Saved data entries
____

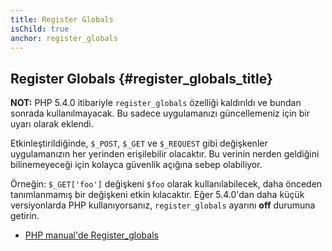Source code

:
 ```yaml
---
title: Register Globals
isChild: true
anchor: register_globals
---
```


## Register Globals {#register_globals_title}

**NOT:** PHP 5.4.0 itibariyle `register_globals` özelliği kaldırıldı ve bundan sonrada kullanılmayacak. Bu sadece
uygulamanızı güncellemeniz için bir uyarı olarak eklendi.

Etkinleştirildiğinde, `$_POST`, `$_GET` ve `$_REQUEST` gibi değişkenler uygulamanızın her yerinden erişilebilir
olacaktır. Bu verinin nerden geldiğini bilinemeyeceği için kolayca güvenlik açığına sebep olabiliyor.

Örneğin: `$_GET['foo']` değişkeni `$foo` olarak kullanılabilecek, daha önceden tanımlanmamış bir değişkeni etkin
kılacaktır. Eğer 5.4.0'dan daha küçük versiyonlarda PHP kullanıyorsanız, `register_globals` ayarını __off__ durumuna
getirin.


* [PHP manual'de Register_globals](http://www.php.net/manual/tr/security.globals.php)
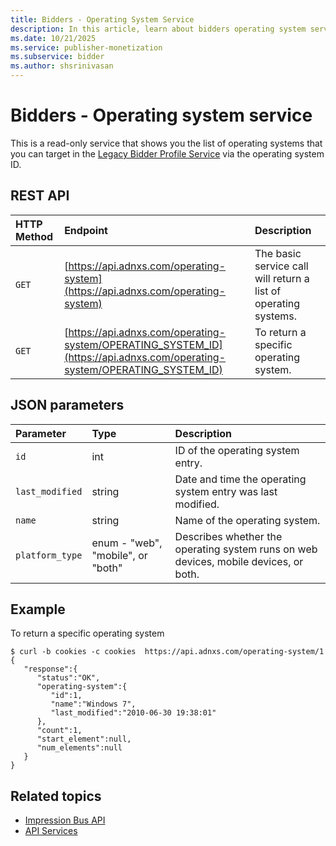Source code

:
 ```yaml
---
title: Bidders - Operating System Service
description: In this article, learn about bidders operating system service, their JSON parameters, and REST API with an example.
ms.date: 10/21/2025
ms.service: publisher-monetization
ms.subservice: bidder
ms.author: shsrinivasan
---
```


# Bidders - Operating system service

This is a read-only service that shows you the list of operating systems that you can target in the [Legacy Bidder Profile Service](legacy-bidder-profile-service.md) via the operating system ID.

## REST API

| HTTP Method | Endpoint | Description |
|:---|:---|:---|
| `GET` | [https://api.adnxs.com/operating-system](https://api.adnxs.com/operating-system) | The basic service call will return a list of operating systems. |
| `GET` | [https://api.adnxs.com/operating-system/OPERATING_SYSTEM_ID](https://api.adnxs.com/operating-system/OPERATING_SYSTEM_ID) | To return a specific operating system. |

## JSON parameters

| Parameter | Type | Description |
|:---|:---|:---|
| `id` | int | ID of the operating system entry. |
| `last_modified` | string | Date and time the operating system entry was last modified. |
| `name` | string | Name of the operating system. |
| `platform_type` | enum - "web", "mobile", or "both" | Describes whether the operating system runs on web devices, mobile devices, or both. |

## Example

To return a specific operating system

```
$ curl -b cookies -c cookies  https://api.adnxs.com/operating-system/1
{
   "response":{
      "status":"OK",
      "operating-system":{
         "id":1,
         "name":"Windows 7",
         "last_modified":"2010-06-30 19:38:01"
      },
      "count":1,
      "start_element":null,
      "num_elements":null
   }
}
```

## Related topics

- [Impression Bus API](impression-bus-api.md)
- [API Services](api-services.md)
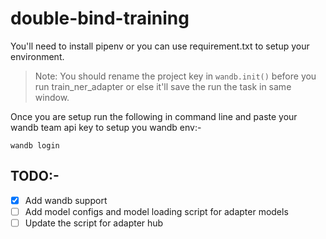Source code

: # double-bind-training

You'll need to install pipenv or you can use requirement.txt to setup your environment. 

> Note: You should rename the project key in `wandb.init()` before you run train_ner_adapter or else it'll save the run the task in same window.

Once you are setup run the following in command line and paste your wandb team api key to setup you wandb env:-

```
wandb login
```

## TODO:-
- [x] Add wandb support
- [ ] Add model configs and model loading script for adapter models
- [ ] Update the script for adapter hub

____

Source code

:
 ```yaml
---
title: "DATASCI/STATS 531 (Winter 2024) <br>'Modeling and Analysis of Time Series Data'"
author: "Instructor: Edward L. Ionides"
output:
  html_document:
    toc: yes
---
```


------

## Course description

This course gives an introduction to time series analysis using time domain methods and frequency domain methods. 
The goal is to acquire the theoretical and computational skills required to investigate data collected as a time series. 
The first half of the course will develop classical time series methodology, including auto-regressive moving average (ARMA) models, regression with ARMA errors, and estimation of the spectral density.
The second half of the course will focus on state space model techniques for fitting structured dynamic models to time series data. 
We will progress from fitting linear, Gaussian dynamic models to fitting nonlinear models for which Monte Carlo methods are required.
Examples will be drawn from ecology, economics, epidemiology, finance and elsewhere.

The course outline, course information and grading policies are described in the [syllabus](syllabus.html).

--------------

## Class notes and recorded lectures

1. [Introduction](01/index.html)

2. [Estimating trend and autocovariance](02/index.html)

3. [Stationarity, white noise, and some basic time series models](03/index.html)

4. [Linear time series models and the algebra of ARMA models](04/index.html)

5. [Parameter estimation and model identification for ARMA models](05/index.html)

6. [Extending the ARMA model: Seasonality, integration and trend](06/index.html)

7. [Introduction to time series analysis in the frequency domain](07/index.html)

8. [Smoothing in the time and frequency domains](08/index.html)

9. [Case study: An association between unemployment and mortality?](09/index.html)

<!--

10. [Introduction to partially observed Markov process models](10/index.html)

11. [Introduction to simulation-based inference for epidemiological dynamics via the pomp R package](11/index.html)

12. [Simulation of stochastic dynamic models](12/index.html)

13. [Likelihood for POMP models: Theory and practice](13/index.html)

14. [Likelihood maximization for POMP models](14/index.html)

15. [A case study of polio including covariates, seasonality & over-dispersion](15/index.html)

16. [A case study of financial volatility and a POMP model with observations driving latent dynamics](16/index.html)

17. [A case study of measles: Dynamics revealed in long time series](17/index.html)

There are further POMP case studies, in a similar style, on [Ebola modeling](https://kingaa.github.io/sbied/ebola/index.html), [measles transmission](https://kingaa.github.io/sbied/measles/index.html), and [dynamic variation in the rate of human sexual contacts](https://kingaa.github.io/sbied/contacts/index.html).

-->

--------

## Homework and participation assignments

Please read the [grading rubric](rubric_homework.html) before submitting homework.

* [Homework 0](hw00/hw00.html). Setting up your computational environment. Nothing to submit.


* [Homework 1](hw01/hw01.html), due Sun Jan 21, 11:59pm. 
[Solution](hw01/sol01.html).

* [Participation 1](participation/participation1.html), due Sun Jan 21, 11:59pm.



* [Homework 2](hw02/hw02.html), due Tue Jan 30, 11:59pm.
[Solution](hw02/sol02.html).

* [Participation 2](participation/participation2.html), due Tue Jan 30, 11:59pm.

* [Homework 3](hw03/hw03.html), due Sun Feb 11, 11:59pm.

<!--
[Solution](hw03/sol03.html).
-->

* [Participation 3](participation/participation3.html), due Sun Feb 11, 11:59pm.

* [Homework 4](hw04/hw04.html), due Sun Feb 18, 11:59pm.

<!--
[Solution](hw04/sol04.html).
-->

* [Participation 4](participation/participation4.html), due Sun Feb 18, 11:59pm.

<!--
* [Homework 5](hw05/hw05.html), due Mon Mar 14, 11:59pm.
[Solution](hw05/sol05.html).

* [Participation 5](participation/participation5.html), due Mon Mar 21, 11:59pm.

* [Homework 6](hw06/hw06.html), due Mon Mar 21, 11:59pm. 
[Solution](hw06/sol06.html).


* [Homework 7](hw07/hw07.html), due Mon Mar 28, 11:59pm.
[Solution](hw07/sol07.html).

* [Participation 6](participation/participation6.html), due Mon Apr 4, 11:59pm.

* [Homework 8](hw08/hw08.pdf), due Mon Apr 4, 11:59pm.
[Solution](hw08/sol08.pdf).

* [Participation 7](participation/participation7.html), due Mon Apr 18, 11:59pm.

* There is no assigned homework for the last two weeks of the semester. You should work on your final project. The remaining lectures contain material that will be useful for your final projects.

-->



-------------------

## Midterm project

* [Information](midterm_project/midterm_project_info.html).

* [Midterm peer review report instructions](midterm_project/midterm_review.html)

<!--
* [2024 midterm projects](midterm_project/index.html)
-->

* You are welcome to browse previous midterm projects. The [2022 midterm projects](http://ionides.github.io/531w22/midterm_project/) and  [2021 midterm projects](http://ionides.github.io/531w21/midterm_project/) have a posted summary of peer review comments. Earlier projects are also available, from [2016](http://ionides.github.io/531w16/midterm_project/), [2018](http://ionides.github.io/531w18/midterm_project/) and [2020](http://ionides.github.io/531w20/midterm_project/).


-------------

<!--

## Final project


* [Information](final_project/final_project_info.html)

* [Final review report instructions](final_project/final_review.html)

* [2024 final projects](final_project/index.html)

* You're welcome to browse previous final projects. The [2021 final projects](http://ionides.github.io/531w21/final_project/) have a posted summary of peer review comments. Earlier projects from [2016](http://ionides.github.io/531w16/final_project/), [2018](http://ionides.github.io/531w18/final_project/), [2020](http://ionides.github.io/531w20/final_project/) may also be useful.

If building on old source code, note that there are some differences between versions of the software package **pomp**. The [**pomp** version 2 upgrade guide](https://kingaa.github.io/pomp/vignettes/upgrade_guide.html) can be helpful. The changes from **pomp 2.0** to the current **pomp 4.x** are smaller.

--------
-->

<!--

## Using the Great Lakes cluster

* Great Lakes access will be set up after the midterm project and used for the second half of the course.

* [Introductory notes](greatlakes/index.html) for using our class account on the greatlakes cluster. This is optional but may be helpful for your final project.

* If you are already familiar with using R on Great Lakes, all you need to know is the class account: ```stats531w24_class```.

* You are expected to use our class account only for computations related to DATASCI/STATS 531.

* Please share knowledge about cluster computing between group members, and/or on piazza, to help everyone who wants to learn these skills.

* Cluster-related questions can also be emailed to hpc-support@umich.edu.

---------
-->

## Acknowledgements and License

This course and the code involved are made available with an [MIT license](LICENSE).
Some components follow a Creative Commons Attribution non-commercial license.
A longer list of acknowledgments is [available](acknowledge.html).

____

> **WORK ITEM**: Across the records above, how many lines contain the word "Likelihood"? Please give that number alone.

> **ANSWER BELOW**: 2